Notre intention n’est pas de plaider pour la cause du bourreau de la RDC

Le cas le plus choquant est celui de Denis Sassou Nguesso. On se souvient, en effet, que lorsque ce dernier, après un cumul de pouvoir de 30 ans, avait initié un référendum à l’effet de mettre en place une nouvelle Constitution taillée à sa mesure, François Hollande s’était fendu d’une déclaration que les démocrates congolais et africains ne sont pas prêts d’oublier de sitôt. Il avait notamment dit que le président Denis Sassou Nguesso était libre de consulter son peuple. Cette phrase assassine lui collera encore longtemps à la peau. L’on peut ajouter à ce manquement grave, le fait que François Hollande n’a éprouvé aucune gêne à dérouler le tapis rouge pour accueillir sur les bords de la Seine, un des membres de la satrapie africaine. Ce lundi 19 septembre, il était en effet tout sourire, sur le perron de l’Elysée, avec l’un des membres les plus emblématiques de la confrérie, c’est-à-dire Yoweri Museveni, l’homme qui n’avait pas craint, on se rappelle, de comparer l’Ouganda à sa bananeraie. Tout cela traduit le manque de cohérence de François Hollande dans ses rapports avec les dictateurs africains. Notre intention n’est pas de plaider pour la cause du bourreau de la RDC que représente Kabila, même s’il s’est dit profondément touché par les évènements du 19 septembre et a renouvelé son appel au dialogue. Une compassion qui s’apparente à des larmes de crocodile. La grande leçon que tous les peuples, qui ploient encore sous le joug des dictateurs en Afrique et ailleurs, doivent retenir est la suivante : il y a deux situations devant lesquelles la France, pour ne pas dire la Communauté internationale, peut monter sur ses grands chevaux pour traquer un dictateur. La première est quand la chute du dictateur est devenue imminente et irréversible, du fait de la colère populaire. La deuxième situation est quand le dictateur a l’outrecuidance de s’attaquer aux intérêts de la France. Dans le cas du Congo de Joseph Kabila, l’on peut se risquer à dire qu’il se retrouve dans les deux situations.

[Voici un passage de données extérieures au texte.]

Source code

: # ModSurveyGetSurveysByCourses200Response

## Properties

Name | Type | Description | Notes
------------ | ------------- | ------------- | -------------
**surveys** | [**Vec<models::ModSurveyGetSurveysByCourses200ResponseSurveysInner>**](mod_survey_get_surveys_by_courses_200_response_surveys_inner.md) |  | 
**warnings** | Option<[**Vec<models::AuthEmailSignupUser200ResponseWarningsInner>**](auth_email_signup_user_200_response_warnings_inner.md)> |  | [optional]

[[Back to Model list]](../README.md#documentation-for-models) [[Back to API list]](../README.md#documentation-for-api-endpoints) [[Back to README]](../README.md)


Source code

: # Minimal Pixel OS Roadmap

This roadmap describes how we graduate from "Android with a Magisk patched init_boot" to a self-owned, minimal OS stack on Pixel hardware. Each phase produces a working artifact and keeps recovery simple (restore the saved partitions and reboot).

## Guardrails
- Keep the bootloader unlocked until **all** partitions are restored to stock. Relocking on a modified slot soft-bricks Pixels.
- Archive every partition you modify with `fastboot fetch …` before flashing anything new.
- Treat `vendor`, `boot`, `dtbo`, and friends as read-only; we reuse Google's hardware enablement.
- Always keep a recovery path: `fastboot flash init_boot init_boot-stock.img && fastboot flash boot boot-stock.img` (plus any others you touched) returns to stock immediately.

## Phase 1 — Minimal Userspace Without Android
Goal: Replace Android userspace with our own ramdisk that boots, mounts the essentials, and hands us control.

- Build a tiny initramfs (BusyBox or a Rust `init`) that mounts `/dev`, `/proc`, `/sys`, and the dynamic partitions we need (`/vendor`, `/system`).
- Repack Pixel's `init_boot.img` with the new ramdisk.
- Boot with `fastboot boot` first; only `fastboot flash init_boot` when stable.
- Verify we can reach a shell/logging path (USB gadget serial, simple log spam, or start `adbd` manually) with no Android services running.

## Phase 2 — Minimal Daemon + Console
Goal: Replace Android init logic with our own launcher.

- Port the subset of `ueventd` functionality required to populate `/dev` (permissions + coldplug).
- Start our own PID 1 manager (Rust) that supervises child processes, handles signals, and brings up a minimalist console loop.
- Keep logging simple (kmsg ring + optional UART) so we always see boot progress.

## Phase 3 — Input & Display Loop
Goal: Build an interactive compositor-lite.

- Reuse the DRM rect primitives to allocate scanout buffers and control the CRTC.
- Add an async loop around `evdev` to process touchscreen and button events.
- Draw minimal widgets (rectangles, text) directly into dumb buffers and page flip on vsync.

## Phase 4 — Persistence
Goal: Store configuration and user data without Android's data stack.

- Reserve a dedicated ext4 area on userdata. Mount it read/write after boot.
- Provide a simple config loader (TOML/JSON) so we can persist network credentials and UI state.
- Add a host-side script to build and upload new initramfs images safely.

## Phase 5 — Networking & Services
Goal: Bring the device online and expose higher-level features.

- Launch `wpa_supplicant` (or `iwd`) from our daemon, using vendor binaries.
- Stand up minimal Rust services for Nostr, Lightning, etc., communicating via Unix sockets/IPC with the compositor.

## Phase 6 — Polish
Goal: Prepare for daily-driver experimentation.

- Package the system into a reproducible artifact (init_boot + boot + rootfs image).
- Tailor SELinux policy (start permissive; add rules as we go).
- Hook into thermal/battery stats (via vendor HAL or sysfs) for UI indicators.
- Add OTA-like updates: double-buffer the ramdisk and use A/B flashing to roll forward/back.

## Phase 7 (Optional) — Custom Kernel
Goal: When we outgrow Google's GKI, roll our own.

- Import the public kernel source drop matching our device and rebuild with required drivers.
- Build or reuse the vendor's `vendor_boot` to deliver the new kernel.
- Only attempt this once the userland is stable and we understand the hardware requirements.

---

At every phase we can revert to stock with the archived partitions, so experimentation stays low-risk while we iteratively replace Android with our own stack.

Cela dit, pendant que les autres sont en train de s’émouvoir de la tragédie qui se passe actuellement au Congo et de s’en offusquer, celui qui devrait être le premier à sonner le tocsin, c’est-à-dire Idriss Deby Itno en sa qualité de président en exercice de l’UA, n’en a pas daigné piper mot dans son adresse à la tribune des Nations unies. Il a préféré à cette actualité brûlante, l’accommodante question de la lutte contre le terrorisme où visiblement il est plus à l’aise.

« Le Pays »


Comments
  • (par honnêteté, je dois dire que je suis Français)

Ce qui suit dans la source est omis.